Tajar Tetova () was an Albanian military commander and çetë (band) leader in southern Albania and Macedonia.

History

Background
Born in Kalkandelen (modern day Tetovo) in the late-19th century, Tajar bey Tetova came from a noble landowning family. Tetova rose through the military ranks of the Ottoman empire, becoming a captain in the Ottoman army.

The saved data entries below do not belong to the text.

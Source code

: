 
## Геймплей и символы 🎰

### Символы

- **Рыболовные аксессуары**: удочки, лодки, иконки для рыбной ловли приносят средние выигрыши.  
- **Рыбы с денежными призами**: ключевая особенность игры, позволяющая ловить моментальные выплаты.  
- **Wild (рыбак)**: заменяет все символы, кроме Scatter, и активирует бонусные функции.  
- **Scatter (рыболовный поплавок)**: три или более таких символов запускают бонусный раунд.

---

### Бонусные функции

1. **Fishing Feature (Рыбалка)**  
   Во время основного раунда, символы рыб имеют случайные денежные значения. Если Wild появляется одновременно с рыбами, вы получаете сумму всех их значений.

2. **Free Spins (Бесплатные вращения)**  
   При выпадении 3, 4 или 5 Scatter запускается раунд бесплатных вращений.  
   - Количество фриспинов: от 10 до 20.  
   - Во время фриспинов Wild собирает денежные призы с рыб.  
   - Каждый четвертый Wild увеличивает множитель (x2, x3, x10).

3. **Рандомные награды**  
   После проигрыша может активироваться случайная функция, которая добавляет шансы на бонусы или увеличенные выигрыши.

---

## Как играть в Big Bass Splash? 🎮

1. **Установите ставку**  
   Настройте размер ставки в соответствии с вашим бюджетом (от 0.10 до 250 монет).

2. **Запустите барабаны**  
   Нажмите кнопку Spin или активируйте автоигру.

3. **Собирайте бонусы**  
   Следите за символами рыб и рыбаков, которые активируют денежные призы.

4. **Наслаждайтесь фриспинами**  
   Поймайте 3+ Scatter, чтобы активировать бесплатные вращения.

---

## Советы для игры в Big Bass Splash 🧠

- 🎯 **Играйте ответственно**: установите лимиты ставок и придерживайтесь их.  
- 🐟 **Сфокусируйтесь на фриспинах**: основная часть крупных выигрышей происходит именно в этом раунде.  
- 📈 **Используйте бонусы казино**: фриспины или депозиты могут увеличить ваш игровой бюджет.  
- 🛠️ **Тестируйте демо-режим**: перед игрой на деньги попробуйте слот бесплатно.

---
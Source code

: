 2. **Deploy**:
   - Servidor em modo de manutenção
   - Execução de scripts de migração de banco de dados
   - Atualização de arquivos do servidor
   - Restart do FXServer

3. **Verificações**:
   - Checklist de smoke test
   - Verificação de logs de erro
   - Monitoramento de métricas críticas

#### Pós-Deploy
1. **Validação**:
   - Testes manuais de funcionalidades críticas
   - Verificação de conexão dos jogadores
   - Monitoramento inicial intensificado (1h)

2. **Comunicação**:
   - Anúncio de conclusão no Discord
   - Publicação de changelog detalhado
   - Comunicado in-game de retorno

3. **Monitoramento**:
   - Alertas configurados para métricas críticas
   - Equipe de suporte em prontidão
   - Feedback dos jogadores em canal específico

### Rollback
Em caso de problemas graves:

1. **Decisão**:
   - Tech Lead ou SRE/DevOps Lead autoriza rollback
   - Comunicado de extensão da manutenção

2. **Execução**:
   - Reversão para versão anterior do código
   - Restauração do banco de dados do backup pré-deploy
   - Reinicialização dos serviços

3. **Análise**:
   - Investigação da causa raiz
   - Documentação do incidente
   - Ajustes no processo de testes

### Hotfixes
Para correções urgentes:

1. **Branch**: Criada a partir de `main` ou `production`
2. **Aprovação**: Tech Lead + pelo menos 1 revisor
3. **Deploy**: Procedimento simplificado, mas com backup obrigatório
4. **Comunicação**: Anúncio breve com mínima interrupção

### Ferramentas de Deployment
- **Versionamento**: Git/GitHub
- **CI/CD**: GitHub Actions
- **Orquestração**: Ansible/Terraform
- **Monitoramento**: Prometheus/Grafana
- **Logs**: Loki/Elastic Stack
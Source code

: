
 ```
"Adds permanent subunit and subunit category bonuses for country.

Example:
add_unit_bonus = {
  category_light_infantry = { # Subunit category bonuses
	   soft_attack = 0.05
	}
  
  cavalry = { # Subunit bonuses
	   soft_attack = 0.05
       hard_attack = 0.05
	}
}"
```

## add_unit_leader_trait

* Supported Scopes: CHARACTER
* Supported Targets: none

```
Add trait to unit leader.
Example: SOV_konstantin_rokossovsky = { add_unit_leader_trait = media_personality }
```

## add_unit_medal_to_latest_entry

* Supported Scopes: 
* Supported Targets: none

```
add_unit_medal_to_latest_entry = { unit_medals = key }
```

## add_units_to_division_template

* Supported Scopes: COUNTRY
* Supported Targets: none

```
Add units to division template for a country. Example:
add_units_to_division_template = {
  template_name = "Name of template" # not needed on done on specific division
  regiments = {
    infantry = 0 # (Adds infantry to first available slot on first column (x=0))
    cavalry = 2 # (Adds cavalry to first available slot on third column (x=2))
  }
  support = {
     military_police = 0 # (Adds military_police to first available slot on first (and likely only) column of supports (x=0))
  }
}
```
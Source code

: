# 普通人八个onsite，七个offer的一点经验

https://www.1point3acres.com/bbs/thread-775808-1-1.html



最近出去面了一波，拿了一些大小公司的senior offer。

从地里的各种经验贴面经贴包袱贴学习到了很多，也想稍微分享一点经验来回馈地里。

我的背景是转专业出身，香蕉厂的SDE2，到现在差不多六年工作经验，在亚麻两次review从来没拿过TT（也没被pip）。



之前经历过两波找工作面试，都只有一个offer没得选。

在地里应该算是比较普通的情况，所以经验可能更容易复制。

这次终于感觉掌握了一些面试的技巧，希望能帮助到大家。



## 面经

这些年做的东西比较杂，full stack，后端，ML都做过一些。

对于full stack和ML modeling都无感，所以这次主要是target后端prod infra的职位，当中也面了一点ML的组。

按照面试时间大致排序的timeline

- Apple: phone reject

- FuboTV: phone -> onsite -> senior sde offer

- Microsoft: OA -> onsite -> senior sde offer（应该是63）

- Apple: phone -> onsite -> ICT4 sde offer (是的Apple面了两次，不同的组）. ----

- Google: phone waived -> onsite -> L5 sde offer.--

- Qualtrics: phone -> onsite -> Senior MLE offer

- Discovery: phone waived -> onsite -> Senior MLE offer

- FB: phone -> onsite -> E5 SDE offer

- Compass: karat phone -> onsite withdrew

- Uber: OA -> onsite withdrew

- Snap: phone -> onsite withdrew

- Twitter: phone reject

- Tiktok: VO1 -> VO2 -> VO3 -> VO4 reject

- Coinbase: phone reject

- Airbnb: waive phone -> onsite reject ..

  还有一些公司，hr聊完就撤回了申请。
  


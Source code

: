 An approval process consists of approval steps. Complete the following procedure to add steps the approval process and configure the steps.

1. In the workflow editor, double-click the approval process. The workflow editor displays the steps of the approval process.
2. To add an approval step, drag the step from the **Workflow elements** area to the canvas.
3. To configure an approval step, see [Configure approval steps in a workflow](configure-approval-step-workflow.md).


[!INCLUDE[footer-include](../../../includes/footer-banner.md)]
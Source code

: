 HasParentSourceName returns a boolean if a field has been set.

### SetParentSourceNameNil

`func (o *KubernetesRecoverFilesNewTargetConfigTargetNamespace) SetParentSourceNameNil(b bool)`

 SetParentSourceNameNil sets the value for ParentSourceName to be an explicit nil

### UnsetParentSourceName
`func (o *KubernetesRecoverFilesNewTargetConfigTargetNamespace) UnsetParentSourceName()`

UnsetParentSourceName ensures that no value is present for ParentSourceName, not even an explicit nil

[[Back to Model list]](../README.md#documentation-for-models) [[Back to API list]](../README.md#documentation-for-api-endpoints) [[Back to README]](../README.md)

Albanian National Awakening

In 1908 he was sent by the Ottoman empire to support the Ottoman troops against the Albanian uprisings in Monastir (present-day Bitola). On June 22, 1908, captain Tajar Tetova working together with the Bashkimi club of Monastir, mutinied and fled into the mountains with seven officers and 150 Albanian soldiers to join southern Albanian Tosk revolutionaries. He formed a military league, demanding the retirement of the Young Turk government and general elections claiming that the existing cabinet was elected under terrorist agitation of the Young Turkish Committee. Tetova and his soldiers took all the weapons and ammunition company as well as two heavy machine guns from the Turkish in Monastir. Tetova expanded his insurgent movement in the area of Dibra, Korce and Kolonje. Tetova's group merged with Sali Butka fighters and together fought against the invaders of Albania.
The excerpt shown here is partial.